Required work:
Please state how many lines of the records hold the string "access", giving nothing but the number.

* * * * *

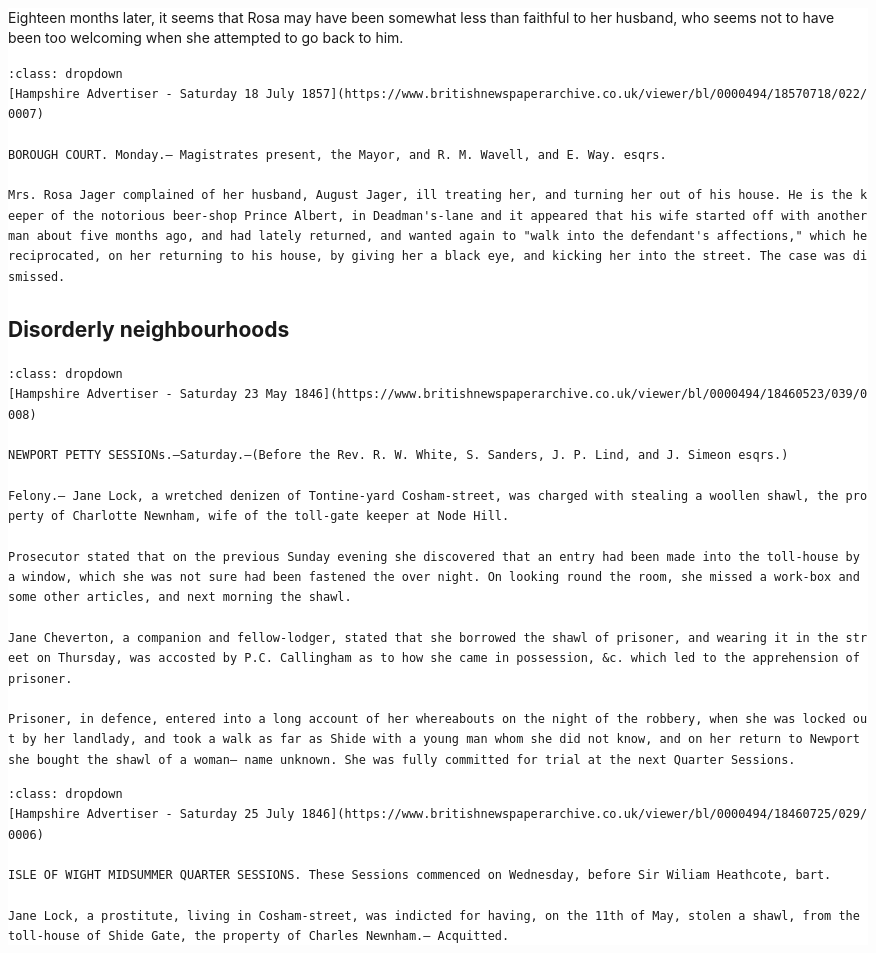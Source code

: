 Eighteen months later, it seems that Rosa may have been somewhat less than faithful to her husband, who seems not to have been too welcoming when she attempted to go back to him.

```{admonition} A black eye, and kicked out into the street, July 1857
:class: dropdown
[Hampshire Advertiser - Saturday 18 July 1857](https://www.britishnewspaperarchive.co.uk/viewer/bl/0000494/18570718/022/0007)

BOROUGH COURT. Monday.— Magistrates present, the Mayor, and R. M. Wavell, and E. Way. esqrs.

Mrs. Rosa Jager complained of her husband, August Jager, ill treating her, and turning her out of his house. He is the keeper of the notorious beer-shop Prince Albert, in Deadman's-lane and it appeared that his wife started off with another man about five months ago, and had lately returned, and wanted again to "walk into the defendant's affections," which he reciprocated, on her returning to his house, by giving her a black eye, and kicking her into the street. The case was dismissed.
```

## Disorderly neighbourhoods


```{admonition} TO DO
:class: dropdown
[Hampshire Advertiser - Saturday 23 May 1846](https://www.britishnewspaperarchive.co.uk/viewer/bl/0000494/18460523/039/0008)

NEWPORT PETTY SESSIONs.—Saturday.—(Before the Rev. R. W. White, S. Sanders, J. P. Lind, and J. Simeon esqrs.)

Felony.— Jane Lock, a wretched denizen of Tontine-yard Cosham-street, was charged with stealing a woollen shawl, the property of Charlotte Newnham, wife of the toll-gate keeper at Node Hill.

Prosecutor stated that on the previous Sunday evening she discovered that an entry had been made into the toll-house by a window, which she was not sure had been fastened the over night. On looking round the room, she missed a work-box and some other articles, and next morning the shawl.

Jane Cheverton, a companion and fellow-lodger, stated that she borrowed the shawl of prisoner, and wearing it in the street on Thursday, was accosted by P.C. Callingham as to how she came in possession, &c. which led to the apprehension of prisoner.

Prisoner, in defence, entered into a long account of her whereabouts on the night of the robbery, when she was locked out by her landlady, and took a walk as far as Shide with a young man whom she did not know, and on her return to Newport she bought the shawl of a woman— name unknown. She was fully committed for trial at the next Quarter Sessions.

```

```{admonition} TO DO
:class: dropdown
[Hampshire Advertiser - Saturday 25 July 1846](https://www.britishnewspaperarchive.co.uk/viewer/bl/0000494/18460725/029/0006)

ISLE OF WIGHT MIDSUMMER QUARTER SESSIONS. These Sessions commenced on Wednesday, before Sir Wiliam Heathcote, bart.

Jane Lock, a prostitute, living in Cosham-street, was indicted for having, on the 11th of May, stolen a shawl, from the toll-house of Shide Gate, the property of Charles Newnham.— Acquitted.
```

* * * * *

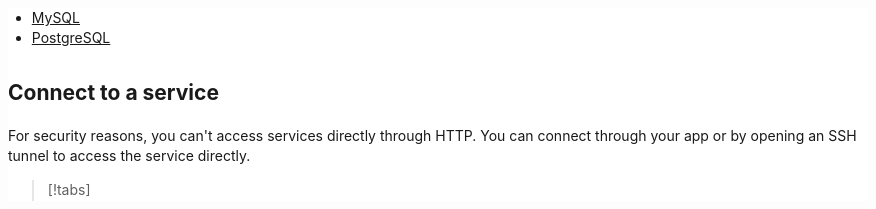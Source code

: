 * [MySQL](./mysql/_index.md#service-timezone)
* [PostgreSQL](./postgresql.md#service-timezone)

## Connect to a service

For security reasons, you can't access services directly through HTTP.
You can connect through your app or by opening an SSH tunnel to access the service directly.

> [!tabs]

* * * * *

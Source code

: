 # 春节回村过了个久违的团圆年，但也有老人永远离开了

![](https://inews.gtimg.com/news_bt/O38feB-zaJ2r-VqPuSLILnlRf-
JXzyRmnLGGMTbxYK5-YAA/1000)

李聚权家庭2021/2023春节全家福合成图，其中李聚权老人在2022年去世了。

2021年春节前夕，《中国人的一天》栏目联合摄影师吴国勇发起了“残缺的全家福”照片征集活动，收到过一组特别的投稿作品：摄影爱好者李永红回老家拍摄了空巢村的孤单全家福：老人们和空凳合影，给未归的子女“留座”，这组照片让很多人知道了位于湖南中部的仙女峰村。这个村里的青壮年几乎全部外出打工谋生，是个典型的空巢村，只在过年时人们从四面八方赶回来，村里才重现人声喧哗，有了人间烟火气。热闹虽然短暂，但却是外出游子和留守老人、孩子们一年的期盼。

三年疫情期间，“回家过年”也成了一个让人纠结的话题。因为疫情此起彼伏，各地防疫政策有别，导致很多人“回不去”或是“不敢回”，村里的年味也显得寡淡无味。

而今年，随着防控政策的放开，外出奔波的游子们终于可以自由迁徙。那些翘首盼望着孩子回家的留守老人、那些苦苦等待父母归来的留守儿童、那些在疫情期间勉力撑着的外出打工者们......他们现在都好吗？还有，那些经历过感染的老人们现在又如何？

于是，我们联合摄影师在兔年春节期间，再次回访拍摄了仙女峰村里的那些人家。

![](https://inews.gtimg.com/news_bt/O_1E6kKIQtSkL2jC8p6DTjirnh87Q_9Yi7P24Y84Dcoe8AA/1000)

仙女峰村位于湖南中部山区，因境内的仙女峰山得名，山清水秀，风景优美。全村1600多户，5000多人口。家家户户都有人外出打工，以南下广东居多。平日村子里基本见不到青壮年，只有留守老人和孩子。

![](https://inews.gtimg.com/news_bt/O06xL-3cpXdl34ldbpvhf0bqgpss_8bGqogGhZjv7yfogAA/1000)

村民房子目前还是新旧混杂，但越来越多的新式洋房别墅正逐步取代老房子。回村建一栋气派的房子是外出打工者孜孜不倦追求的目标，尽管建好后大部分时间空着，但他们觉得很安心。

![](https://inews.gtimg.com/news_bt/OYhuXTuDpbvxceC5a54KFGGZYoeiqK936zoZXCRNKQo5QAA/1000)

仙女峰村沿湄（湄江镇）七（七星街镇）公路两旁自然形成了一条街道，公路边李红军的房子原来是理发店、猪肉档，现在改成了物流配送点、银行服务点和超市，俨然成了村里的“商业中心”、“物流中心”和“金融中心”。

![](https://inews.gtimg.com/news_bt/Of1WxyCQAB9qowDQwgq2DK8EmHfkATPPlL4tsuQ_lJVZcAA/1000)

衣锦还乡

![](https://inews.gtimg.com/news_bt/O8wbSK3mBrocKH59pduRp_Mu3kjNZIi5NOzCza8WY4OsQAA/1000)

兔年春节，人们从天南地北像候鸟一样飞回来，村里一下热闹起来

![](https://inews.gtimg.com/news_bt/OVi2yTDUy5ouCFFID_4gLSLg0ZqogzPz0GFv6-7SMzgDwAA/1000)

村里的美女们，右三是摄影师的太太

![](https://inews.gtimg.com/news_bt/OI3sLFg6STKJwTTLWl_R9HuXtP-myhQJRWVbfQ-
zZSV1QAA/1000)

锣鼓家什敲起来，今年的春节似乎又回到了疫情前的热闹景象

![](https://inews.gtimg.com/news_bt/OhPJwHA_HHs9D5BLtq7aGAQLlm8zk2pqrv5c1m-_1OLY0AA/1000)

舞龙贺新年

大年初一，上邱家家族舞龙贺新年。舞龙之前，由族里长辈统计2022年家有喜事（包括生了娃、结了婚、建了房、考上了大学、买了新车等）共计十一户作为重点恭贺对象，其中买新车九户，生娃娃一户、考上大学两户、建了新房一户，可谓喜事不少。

* * * * *

Written solution:
2